Young women in Ottawa identified four areas where social media and others engaged in the ICTC sector can pay particular attention to help prevent cyberviolence, and support users in the event that it does occur.

The four pillars for addressing cyberviolence are:

  • PREVENTION
  • RESPONSE
  • PRIVACY
  • SUPPORT
Prenvention

These recommendations were created in collaboration with the Purple Sisters Youth Advisory Committee of Ottawa.

Social media platforms can PREVENT cyberviolence through:

Leadership

Young women want social media platforms to harness their power as agents of change to help end cyberviolence. This means information & communication technology companies (ICT) should work towards…

  • Diversifying the staff at social media companies—specifically, expanding opportunities for women and Lesbian, Gay, Bisexual, Tran, Queer (LGBTQ+) people.
  • Partnering with local, national and global organizations working to end gender-based violence.
Effective community standards

Young women want social media platforms to address the gendered nature of cyberviolence by developing more nuanced policies, definitions and community standards to address it. This includes. . .

  • Recognizing cyberviolence as a gendered issue where women and LGBTQ+ youth are disproportionally affected.
  • Addressing cyberviolence with an intersectional approach, recognizing that the spectrum of online harassment and abuse can include misogyny, homophobia, transphobia, racism, ableism, sizeism and classism.
  • Broadening and more clearly defining what constitutes online harassment and abuse to include online hate speech, online harassment, non-consensual distribution of images, recording of sexual assault and digital dating abuse.
Supporting bystander intervention

Building kind and supportive communities—willing to respond when abuse or harassment occurs—is essential to preventing and ending cyberviolence. Social media platforms should help facilitate bystander intervention by. . .

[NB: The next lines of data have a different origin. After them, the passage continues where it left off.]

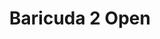 ---
tag: m0128
codes:
- M128
title: Baricuda 2 Open
long: Open the valve for Baricuda paste extruder 2.
notes: Requires `BARICUDA`.
parameters:
- tag: S
  optional: true
  description: Valve pressure
  values:
  - tag: pressure
    type: byte
example: 
examples:
- code: M128 ; open valve 2
---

  • Allowing social media users to report, respond and intervene on behalf of others if cyberviolence occurs. This encourages people witnessing cyberviolence to serve as allies and advocates and minimize feelings of isolation and helplessness for those experiencing cyberviolence.
Content filtering

Social media platforms can employ quality content filtering tools to help block problematic and abusive content. Quality content filtering allows users. . .

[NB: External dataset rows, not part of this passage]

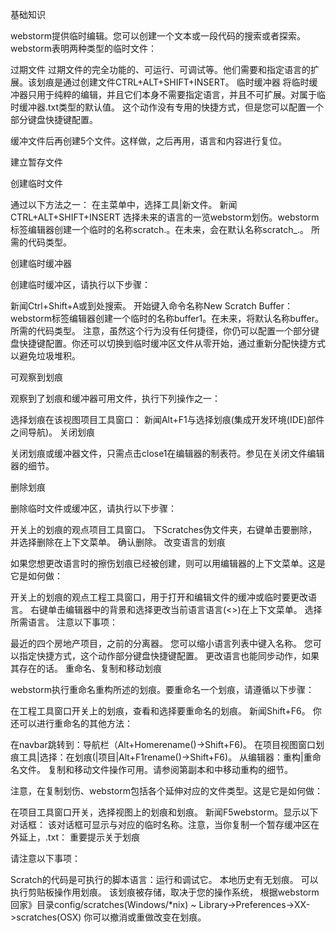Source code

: 基础知识

webstorm提供临时编辑。您可以创建一个文本或一段代码的搜索或者探索。webstorm表明两种类型的临时文件：

过期文件
过期文件的完全功能的、可运行、可调试等。他们需要和指定语言的扩展。该划痕是通过创建文件CTRL+ALT+SHIFT+INSERT。
临时缓冲器
将临时缓冲器只用于纯粹的编辑，并且它们本身不需要指定语言，并且不可扩展。对属于临时缓冲器.txt类型的默认值。
这个动作没有专用的快捷方式，但是您可以配置一个部分键盘快捷键配置。

缓冲文件后再创建5个文件。这样做，之后再用，语言和内容进行复位。

建立暂存文件

创建临时文件

通过以下方法之一：
在主菜单中，选择工具|新文件。
新闻CTRL+ALT+SHIFT+INSERT
选择未来的语言的一览webstorm划伤。webstorm标签编辑器创建一个临时的名称scratch.<extension>。在未来，会在默认名称scratch_<number>.<extension>。
所需的代码类型。

创建临时缓冲器

创建临时缓冲区，请执行以下步骤：

新闻Ctrl+Shift+A或到处搜索。
开始键入命令名称New Scratch Buffer：
webstorm标签编辑器创建一个临时的名称buffer1。在未来，将默认名称buffer<number>。
所需的代码类型。
注意，虽然这个行为没有任何捷径，你仍可以配置一个部分键盘快捷键配置。你还可以切换到临时缓冲区文件从零开始，通过重新分配快捷方式以避免垃圾堆积。

可观察到划痕

观察到了划痕和缓冲器可用文件，执行下列操作之一：

选择划痕在该视图项目工具窗口：
新闻Alt+F1与选择划痕(集成开发环境(IDE)部件之间导航)。
关闭划痕

关闭划痕或缓冲器文件，只需点击close1在编辑器的制表符。参见在关闭文件编辑器的细节。

删除划痕

删除临时文件或缓冲区，请执行以下步骤：

开关上的划痕的观点项目工具窗口。
下Scratches伪文件夹，右键单击要删除，并选择删除在上下文菜单。
确认删除。
改变语言的划痕

如果您想更改语言时的擦伤划痕已经被创建，则可以用编辑器的上下文菜单。这是它是如何做：

开关上的划痕的观点工程工具窗口，用于打开和编辑文件的缓冲或临时要更改语言。
右键单击编辑器中的背景和选择更改当前语言语言(<>)在上下文菜单。
选择所需语言。
注意以下事项：

最近的四个房地产项目，之前的分离器。
您可以缩小语言列表中键入名称。
您可以指定快捷方式，这个动作部分键盘快捷键配置。
更改语言也能同步动作，如果其存在的话。
重命名、复制和移动划痕

webstorm执行重命名重构所述的划痕。要重命名一个划痕，请遵循以下步骤：

在工程工具窗口开关上的划痕，查看和选择要重命名的划痕。
新闻Shift+F6。
你还可以进行重命名的其他方法：

在navbar跳转到：导航栏（Alt+Homerename()->Shift+F6)。
在项目视图窗口划痕工具|选择：在划痕(|项目|Alt+F1rename()->Shift+F6)。
从编辑器：重构|重命名文件。
复制和移动文件操作可用。请参阅第副本和中移动重构的细节。

注意，在复制划伤、webstorm包括各个延伸对应的文件类型。这是它是如何做：

在项目工具窗口开关，选择视图上的划痕和划痕。
新闻F5webstorm。显示以下对话框：
该对话框可显示与对应的临时名称。注意，当你复制一个暂存缓冲区在外延上，.txt：
重要提示关于划痕

请注意以下事项：

Scratch的代码是可执行的脚本语言：运行和调试它。
本地历史有无划痕。
可以执行剪贴板操作用划痕。
该划痕被存储，取决于您的操作系统，
根据webstorm回家》目录config/scratches(Windows/*nix)
~ Library->Preferences-><WebStorm>XX->scratches(OSX)
你可以撤消或重做改变在划痕。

  • To moderate and disable comments on individual posts and threads.  
  • Access to word filtering systems and muting options.
Blocking

Blocking is crucial to preventing cyberviolence, because it allows users to prevent others from starting conversations with them, seeing things they post, tagging them, or seeing their profile. Blocking helps prevent harmful and abusive interactions that threaten users’ safety. Blocking is especially important for those who have experienced intimate partner violence, digital dating abuse and stalking. Effective blocking mechanisms. . .

  • Have reciprocal (two-way) blocking functions.
  • Allow users to block users that have already blocked them.
  • Do not notify users when they are blocked as a default.
  • Give users access to a blocked accounts page or feature (where applicable), offering users an easy way to manage the list of accounts they have blocked.
  • Allow users to hide their identity when clicking “attending” on events, such as Facebook events.
  • Ensure that blocked users’ names and profiles do not show up in tagged photos or posts.
  • Allow users to block all linked accounts* of a profile user on the platform or across linked platforms.
  • Make it less obvious when a user has been blocked from another user’s page to minimize risk to survivors of cyberviolence and other forms of abuse.

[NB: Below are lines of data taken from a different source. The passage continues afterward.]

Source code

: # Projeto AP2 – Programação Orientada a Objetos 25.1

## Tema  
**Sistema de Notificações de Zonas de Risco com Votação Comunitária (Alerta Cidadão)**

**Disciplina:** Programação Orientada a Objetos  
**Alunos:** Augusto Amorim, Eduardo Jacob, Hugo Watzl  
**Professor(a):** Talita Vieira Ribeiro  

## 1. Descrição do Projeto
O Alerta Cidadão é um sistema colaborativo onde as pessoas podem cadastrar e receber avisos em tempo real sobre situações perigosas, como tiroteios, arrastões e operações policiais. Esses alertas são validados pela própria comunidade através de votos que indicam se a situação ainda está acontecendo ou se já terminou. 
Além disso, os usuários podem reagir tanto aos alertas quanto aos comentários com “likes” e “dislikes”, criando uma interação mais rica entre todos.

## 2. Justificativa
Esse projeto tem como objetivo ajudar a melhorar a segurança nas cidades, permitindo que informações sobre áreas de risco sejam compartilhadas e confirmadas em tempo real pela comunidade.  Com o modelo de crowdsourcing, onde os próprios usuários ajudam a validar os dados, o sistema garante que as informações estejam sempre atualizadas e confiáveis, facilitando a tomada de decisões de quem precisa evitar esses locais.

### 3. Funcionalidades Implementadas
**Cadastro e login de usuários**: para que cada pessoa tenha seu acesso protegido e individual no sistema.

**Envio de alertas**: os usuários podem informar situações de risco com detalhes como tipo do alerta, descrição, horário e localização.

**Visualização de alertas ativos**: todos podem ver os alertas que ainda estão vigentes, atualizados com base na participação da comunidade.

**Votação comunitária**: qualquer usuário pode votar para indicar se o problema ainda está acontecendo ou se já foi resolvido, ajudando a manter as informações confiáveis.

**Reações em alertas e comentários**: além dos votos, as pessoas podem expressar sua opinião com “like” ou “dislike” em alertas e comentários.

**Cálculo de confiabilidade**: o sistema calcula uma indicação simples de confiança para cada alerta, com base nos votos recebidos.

*Linked Accounts: This means that multiple social media accounts are connected to the same user (either on the same platform or different platforms)

Prenvention

These recommendations were created in collaboration with the Purple Sisters Youth Advisory Committee of Ottawa.

Social media platforms can RESPOND to cyberviolence through:

Effective reporting mechanisms

Reporting mechanisms that address the nuances of online gender-based violence are crucial to protecting users experiencing cyberviolence. Effective reporting mechanisms. . .

  • When platforms decide to act on cyberviolence reports by removing content or suspending accounts, their actions can also affect the evidence available for other challenges of reporting and responding.  Platforms could give the user experiencing cyberviolence the option to remove the abusive content, or the platform could remove the content and save a duplicate, a screenshot or the post URL in their database for future reference.
  • Platforms should expand the size of their team handling abuse and harassment reports to ensure reports of abuse are reviewed within 24 to 48 hours.
  • Ensure the identity of the user who has reported abuse is kept confidential.
  • Allow bystanders to make reports on behalf of others.
  • Ensure users—and bystanders, if they made the report—are updated on the status of their report.
Fair evidence requirements

Social media platforms develop evidence requirement policies with which to evaluate whether or not to take action if a user files a report of abuse. Many evidence requirement policies undermined the safety and self-determination of survivors of cyberviolence by placing the responsibility to prove online abuse solely on the target of the abuse.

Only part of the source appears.